DAVAO City Councilor Mary Joselle Villafuerte said at least seven persons with Hepatitis B virus, who used to be deprived from having a job, are currently working.
During the City Council session Tuesday, November 13, Villafuerte said the Anti-Discrimination Ordinance was amended last July 2018 to include health status.
The ordinance will penalize unlawful acts and conduct of discrimination based on sex, gender, identity, sexual orientation, race, color, descent, nation or ethnic origin, religions affiliation or beliefs, and health status.
“Let us remember that a society which allows discrimination and intolerance is a society where the full potential of a person cannot prosper,” Villafuerte said.
Meanwhile, the head of the Yellow Warriors Society Philippines (YWSP) Inc.- Davao Chapter Ariel Carcallas said they have been encouraging more than 80 individuals with Hepatitis B virus to apply for work since the ordinance was amended but only 27 responded. Out of 27, seven were reportedly hired.
“Para sa amin, malaking bagay na po yun [data] kasi nung hindi pa na-approve ang ordinance, hindi talaga sila nag-a-attempt na mag-apply,” Carcallas said, adding that these seven individuals who bravely applied and were hired by certain companies was a step for them towards their vision.
He added some were hired as call centers while some as shopping mall personnel, among others. However, food establishments are still doubtful in hiring them because of fear of spreading the virus.
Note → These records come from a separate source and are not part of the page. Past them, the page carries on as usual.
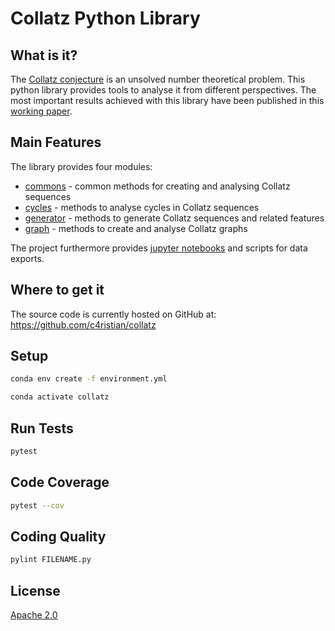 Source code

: # Collatz Python Library

## What is it?
The [Collatz conjecture](https://en.wikipedia.org/wiki/Collatz_conjecture) is an 
unsolved number theoretical problem. This python library provides tools to 
analyse it from different perspectives. The most important results achieved with this library 
have been published in this [working paper](https://doi.org/10.25932/publishup-44325).

## Main Features
The library provides four modules:
- [commons](collatz/commons.py) - common methods for creating and analysing Collatz sequences
- [cycles](collatz/cycles.py) - methods to analyse cycles in Collatz sequences
- [generator](collatz/generator.py) - methods to generate Collatz sequences and related features
- [graph](collatz/graph.py) - methods to create and analyse Collatz graphs

The project furthermore provides [jupyter notebooks](notebooks) 
and scripts for data exports.

## Where to get it
The source code is currently hosted on GitHub at:
https://github.com/c4ristian/collatz

## Setup
```sh
conda env create -f environment.yml

conda activate collatz
```

## Run Tests
```sh
pytest
```

## Code Coverage
```sh
pytest --cov
```

## Coding Quality
```sh
pylint FILENAME.py
```

## License
[Apache 2.0](LICENSE.txt)
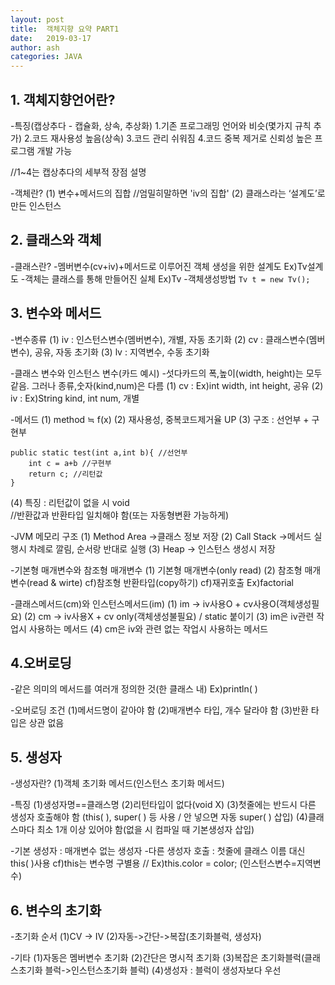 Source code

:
 ```yaml
---
layout: post
title:  객체지향 요약 PART1
date:   2019-03-17
author: ash
categories: JAVA
---
```


## 1. 객체지향언어란?
-특징(캡상추다 - 캡슐화, 상속, 추상화)
1.기존 프로그래밍 언어와 비슷(몇가지 규칙 추가)
2.코드 재사용성 높음(상속)
3.코드 관리 쉬워짐
4.코드 중복 제거로 신뢰성 높은 프로그램 개발 가능


//1~4는 캡상추다의 세부적 장점 설명
 
-객체란?
(1) 변수+메서드의 집합
//엄밀히말하면 'iv의 집합'
(2) 클래스라는 ‘설계도’로 만든 인스턴스
 
## 2. 클래스와 객체
-클래스란?
-멤버변수(cv+iv)+메서드로 이루어진 객체 생성을 위한 설계도 Ex)Tv설계도
-객체는 클래스를 통해 만들어진 실체 Ex)Tv
-객체생성방법
``` Tv t = new Tv(); ```
 

## 3. 변수와 메서드
 
-변수종류
(1) iv : 인스턴스변수(멤버변수), 개별, 자동 초기화
(2) cv : 클래스변수(멤버변수), 공유, 자동 초기화
(3) lv : 지역변수, 수동 초기화

-클래스 변수와 인스턴스 변수(카드 예시)
-섯다카드의 폭,높이(width, height)는 모두 같음. 그러나 종류,숫자(kind,num)은 다름
(1) cv : Ex)int width, int height, 공유
(2) iv : Ex)String kind, int num, 개별
 
-메서드
(1) method ≒ f(x)
(2) 재사용성, 중복코드제거율 UP
(3) 구조 : 선언부 + 구현부

``` 
public static test(int a,int b){ //선언부
	int c = a+b //구현부
    return c; //리턴값
}

```



(4) 특징 : 리턴값이 없을 시 void    
//반환값과 반환타입 일치해야 함(또는 자동형변환 가능하게)
 
-JVM 메모리 구조
(1) Method Area ->클래스 정보 저장
(2) Call Stack ->메서드 실행시 차례로 깔림, 순서랑 반대로 실행
(3) Heap -> 인스턴스 생성시 저장
 
-기본형 매개변수와 참조형 매개변수
(1) 기본형 매개변수(only read)
(2) 참조형 매개변수(read & wirte)
cf)참조형 반환타입(copy하기)
cf)재귀호출 Ex)factorial
 
-클래스메서드(cm)와 인스턴스메서드(im)
(1) im -> iv사용O + cv사용O(객체생성필요)
(2) cm -> iv사용X + cv only(객체생성불필요) / static 붙이기
(3) im은 iv관련 작업시 사용하는 메서드
(4) cm은 iv와 관련 없는 작업시 사용하는 메서드
 
## 4.오버로딩
 
-같은 의미의 메서드를 여러개 정의한 것(한 클래스 내)
Ex)println( )
 
-오버로딩 조건
(1)메서드명이 같아야 함
(2)매개변수 타입, 개수 달라야 함
(3)반환 타입은 상관 없음
 

## 5. 생성자
 
-생성자란?
(1)객체 초기화 메서드(인스턴스 초기화 메서드)
 
-특징
(1)생성자명==클래스명
(2)리턴타입이 없다(void X)
(3)첫줄에는 반드시 다른 생성자 호출해야 함
(this( ), super( ) 등 사용 / 안 넣으면 자동 super( ) 삽입)
(4)클래스마다 최소 1개 이상 있어야 함(없을 시 컴파일 때 기본생성자 삽입)

-기본 생성자 : 매개변수 없는 생성자
-다른 생성자 호출 : 첫줄에 클래스 이름 대신 this( )사용
cf)this는 변수명 구별용  // Ex)this.color = color;
(인스턴스변수=지역변수)
 

## 6. 변수의 초기화
 
-초기화 순서
(1)CV -> IV
(2)자동->간단->복잡(초기화블럭, 생성자)
 
-기타
(1)자동은 멤버변수 초기화
(2)간단은 명시적 초기화
(3)복잡은 초기화블럭(클래스초기화 블럭->인스턴스초기화 블럭)
(4)생성자 : 블럭이 생성자보다 우선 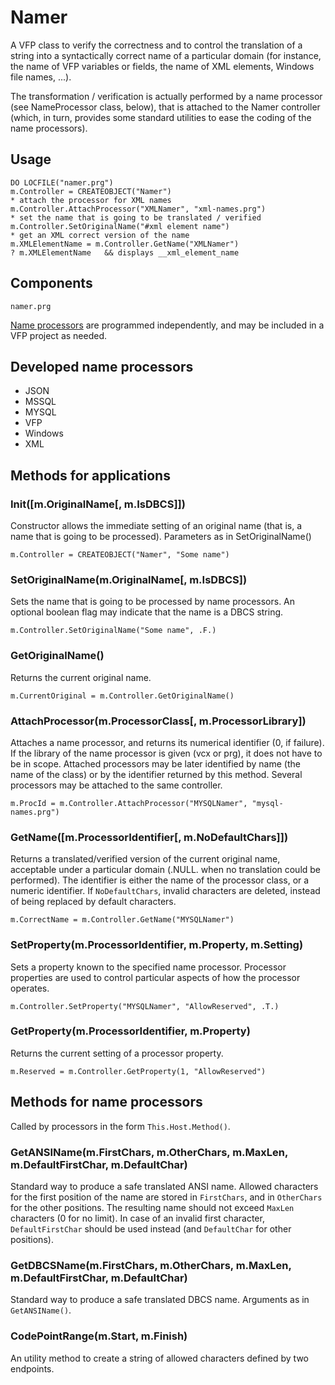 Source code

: # Namer

A VFP class to verify the correctness and to control the translation of a string into a syntactically correct name of a particular domain (for instance, the name of VFP variables or fields, the name of XML elements, Windows file names, ...).

The transformation / verification is actually performed by a name processor (see NameProcessor class, below), that is attached to the Namer controller (which, in turn, provides some standard utilities to ease the coding of the name processors).

## Usage
```foxpro
DO LOCFILE("namer.prg")
m.Controller = CREATEOBJECT("Namer")
* attach the processor for XML names
m.Controller.AttachProcessor("XMLNamer", "xml-names.prg")
* set the name that is going to be translated / verified
m.Controller.SetOriginalName("#xml element name")
* get an XML correct version of the name
m.XMLElementName = m.Controller.GetName("XMLNamer")
? m.XMLElementName   && displays __xml_element_name
```

## Components
```
namer.prg
```

[Name processors](name-processors.md "Name processors") are programmed independently, and may be included in a VFP project as needed.

## Developed name processors
* JSON
* MSSQL
* MYSQL
* VFP
* Windows
* XML

## Methods for applications

### Init([m.OriginalName[, m.IsDBCS]])
Constructor allows the immediate setting of an original name (that is, a name that is going to be processed). Parameters as in SetOriginalName()
```foxpro
m.Controller = CREATEOBJECT("Namer", "Some name")
```

### SetOriginalName(m.OriginalName[, m.IsDBCS])
Sets the name that is going to be processed by name processors. An optional boolean flag may indicate that the name is a DBCS string.
```foxpro
m.Controller.SetOriginalName("Some name", .F.)
```

### GetOriginalName()
Returns the current original name.
```foxpro
m.CurrentOriginal = m.Controller.GetOriginalName()
```

### AttachProcessor(m.ProcessorClass[, m.ProcessorLibrary])
Attaches a name processor, and returns its numerical identifier (0, if failure). If the library of the name processor is given (vcx or prg), it does not have to be in scope. Attached processors may be later identified by name (the name of the class) or by the identifier returned by this method. Several processors may be attached to the same controller.
```foxpro
m.ProcId = m.Controller.AttachProcessor("MYSQLNamer", "mysql-names.prg")
```

### GetName([m.ProcessorIdentifier[, m.NoDefaultChars]])
Returns a translated/verified version of the current original name, acceptable under a particular domain (.NULL. when no translation could be performed). The identifier is either the name of the processor class, or a numeric identifier. If `NoDefaultChars`, invalid characters are deleted, instead of being replaced by default characters.
```foxpro
m.CorrectName = m.Controller.GetName("MYSQLNamer")
```

### SetProperty(m.ProcessorIdentifier, m.Property, m.Setting)
Sets a property known to the specified name processor. Processor properties are used to control particular aspects of how the processor operates.
```foxpro
m.Controller.SetProperty("MYSQLNamer", "AllowReserved", .T.)
```

### GetProperty(m.ProcessorIdentifier,  m.Property)
Returns the current setting of a processor property.
```foxpro
m.Reserved = m.Controller.GetProperty(1, "AllowReserved")
```

## Methods for name processors
Called by processors in the form `This.Host.Method()`.

### GetANSIName(m.FirstChars, m.OtherChars, m.MaxLen, m.DefaultFirstChar, m.DefaultChar)
Standard way to produce a safe translated ANSI name. Allowed characters for the first position of the name are stored in `FirstChars`, and in `OtherChars` for the other positions. The resulting name should not exceed `MaxLen` characters (0 for no limit). In case of an invalid first character, `DefaultFirstChar` should be used instead (and `DefaultChar` for other positions).

### GetDBCSName(m.FirstChars, m.OtherChars, m.MaxLen, m.DefaultFirstChar, m.DefaultChar)
Standard way to produce a safe translated DBCS name. Arguments as in `GetANSIName()`.

### CodePointRange(m.Start, m.Finish)
An utility method to create a string of allowed characters defined by two endpoints.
“Sa ngayon, we ask help from the local government and we are monitoring every year para malaman ang condition,” Carcallas said. He also said that individuals with Hepatitis B virus have lost their will to try to make a living because of the stigma.
The organization started in 2010 nationwide. It started monitoring in Davao City last 2012 and was one of those who urged the city to include health status in the Anti-Discrimination Ordinance.